The globe that is sometimes shown at the start of the Beatles sequence was in TC1. I am fairly sure that The OB unit itself was also black and white, it was at E.M.I.’s Abbey Road studios in North London.
I have also read elsewhere that the section was ‘Colorized/Colourised’ for the “The Beatles Anthology”.
The whole show was live. This was part of the production brief. The only recorded section was the insert from Mexico which was recorded locally in Mexico. They were only allowed to do this if they made it clear that it was recorded so they had shots of people watching the VT machines before cutting to the recording!
David Denness
It was indeed at EMI studios
The Beatles segment was shot in colour and recorded in 525 NTSC for the US market at the same time as the live broadcast. The OB unit was colour, owned by the UK facilities company Intertel, hired by ABC TV of USA and directed by them with the cooperation of George Martin.
In 1967 Intertel had two O.B. scanners. Their first scanner was equipped with RCA TK47 (I think) which had 3 inch IO tubes.
The second one, new in 1967 which was used for “Our World” had Phillips PC60s. It had a Neve sound desk and home built intercom. The TV sound supervisor was David Ashley-Smith, assistant Brian Taylor, one of the cameramen Colin Callow and engineers Steve Beamish, Chris Evans and Vic Cornish.
I wasn’t actually there on the day but had recently left the BBC and freelanced regularly for Intertel at that time and knew the guys who did the show.
Both scanners were built primarily for the US market (US TV stations had loads of money in those days as they still had cigarette advertising) and spent lots of time in mainland Europe covering sport for USA in colour as no-one else had colour (or color) facilities this side of the pond.
I left the BBC in 1962/3 to be one of the original cameramen for the “Tower of Babel” Intertel unit based firstly in Munich and then in Switzerland.

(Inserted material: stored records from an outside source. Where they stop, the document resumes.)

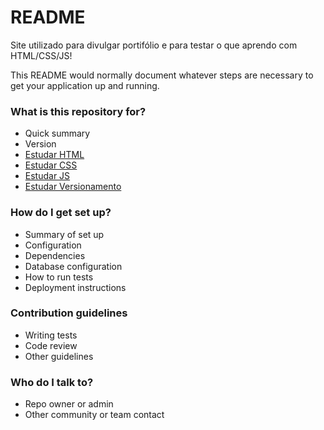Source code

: # README #

Site utilizado para divulgar portifólio e para testar o que aprendo com HTML/CSS/JS!

This README would normally document whatever steps are necessary to get your application up and running.

### What is this repository for? ###

* Quick summary
* Version
* [Estudar HTML](https://developer.mozilla.org/pt-BR/docs/Web/HTML)
* [Estudar CSS](https://developer.mozilla.org/pt-BR/docs/Web/CSS)
* [Estudar JS](https://developer.mozilla.org/pt-BR/docs/Web/JavaScript)
* [Estudar Versionamento](https://bitbucket.org/tutorials/markdowndemo)

### How do I get set up? ###

* Summary of set up
* Configuration
* Dependencies
* Database configuration
* How to run tests
* Deployment instructions

### Contribution guidelines ###

* Writing tests
* Code review
* Other guidelines

### Who do I talk to? ###

* Repo owner or admin
* Other community or team contact
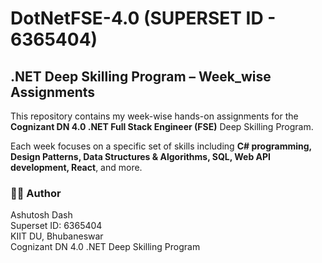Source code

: # DotNetFSE-4.0 (SUPERSET ID - 6365404)

## .NET Deep Skilling Program – Week_wise Assignments

This repository contains my week-wise hands-on assignments for the **Cognizant DN 4.0 .NET Full Stack Engineer (FSE)** Deep Skilling Program.

Each week focuses on a specific set of skills including **C# programming, Design Patterns, Data Structures & Algorithms, SQL, Web API development, React**, and more.

### 👨‍🎓 Author 

Ashutosh Dash  
Superset ID: 6365404  
KIIT DU, Bhubaneswar  
Cognizant DN 4.0 .NET Deep Skilling Program  
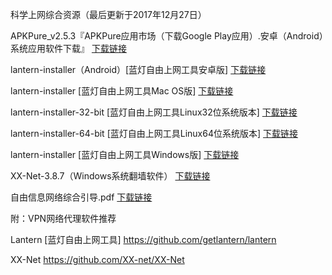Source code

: 科学上网综合资源（最后更新于2017年12月27日）

APKPure_v2.5.3『APKPure应用市场（下载Google Play应用）.安卓（Android）系统应用软件下载』 [下载链接](https://coding.net/u/Download-Mirrors/p/APKPure/git/raw/master/APKPure_v2.5.3.apk) 

lantern-installer（Android）[蓝灯自由上网工具安卓版] [下载链接](https://coding.net/u/Download-Mirrors/p/Lantern/git/raw/master/lantern-installer.apk)

lantern-installer [蓝灯自由上网工具Mac OS版] [下载链接](https://coding.net/u/Download-Mirrors/p/Lantern/git/raw/master/lantern-installer.dmg)

lantern-installer-32-bit [蓝灯自由上网工具Linux32位系统版本] [下载链接](https://coding.net/u/Download-Mirrors/p/Lantern/git/raw/master/lantern-installer-32-bit.deb)

lantern-installer-64-bit [蓝灯自由上网工具Linux64位系统版本] [下载链接](https://coding.net/u/Download-Mirrors/p/Lantern/git/raw/master/lantern-installer-64-bit.deb)

lantern-installer [蓝灯自由上网工具Windows版] [下载链接](https://coding.net/u/Download-Mirrors/p/Lantern/git/raw/master/lantern-installer.exe)

XX-Net-3.8.7（Windows系统翻墙软件） [下载链接](https://coding.net/u/Download-Mirrors/p/XX-Net/git/raw/master/XX-Net-3.8.7.zip)

自由信息网络综合引导.pdf [下载链接](https://coding.net/u/Download-Mirrors/p/Documentation/git/raw/master/%25E8%2587%25AA%25E7%2594%25B1%25E4%25BF%25A1%25E6%2581%25AF%25E7%25BD%2591%25E7%25BB%259C%25E7%25BB%25BC%25E5%2590%2588%25E5%25BC%2595%25E5%25AF%25BC.pdf)


附：VPN网络代理软件推荐

Lantern [蓝灯自由上网工具] https://github.com/getlantern/lantern

XX-Net https://github.com/XX-net/XX-Net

They also started the UK unit based in Ealing. This was all black and white of course and yes, over the years, we did a lot of sports for American, UK and European channels. They then closed down the European unit (the two trucks sold to South America apparently) and some of us transferred to Ealing. Although I left shortly after, they were then in the throes of building a brand new colour unit, the first in the UK I believe. My reason for this short build up is to confirm my personal experience of Intertel up to that time. Perhaps worth mentioning for historical reasons, a little remembered fact is that the pharmaceutical company Glaxo Smith and Kline already had a full broadcast-quality mobile colour unit on the road for some time but it was used only for their own medical products promotion purposes and was not available for outside hire.
Roy Garner
I was the senior cameraman on that shoot,
Intertel covered scores of productions for ABC, NBC and many other customers.
Louis Barfe
The “…Anthology” segment doesn’t look 525 to me, so I’m assuming that the ABC colour recording must have been separate, and that Apple had BandW VT from the BBC 625-line OB, which it then had colourised.
Mike Giles
What was the Bristol OB involvement then? I was quite sure that they were there.
David Taylor
It’s MCR28 from Bristol [Ed: and this is confirmed in the MCR 21 Restoration Newsletter ].
[Ed: For a comprehensive, minute by minute description of the planning, rehearsal and transmission of the Beatles segment in “Our World” please see David Taylor’s full account HERE ]
Bill Jenkin
Maybe there were two scanners there. One for the Beeb/Our World, the other for ABC/George Martin?
If anyone was actually there in Abbey Road can they shed any light on the matter? I tried researching this a few years ago and got the same conflicting reports.
Would the BBC have used the output from an Intertel scanner in those days?
Mike Jordan
I was sent out (probably from London TV Switching Centre or Lines department in BH at that time) to hide out in TC1 camera store or similar under the gallery to liaise with Gippie Joe for all the extra bits of wire for Comms circuits around the world – such glory!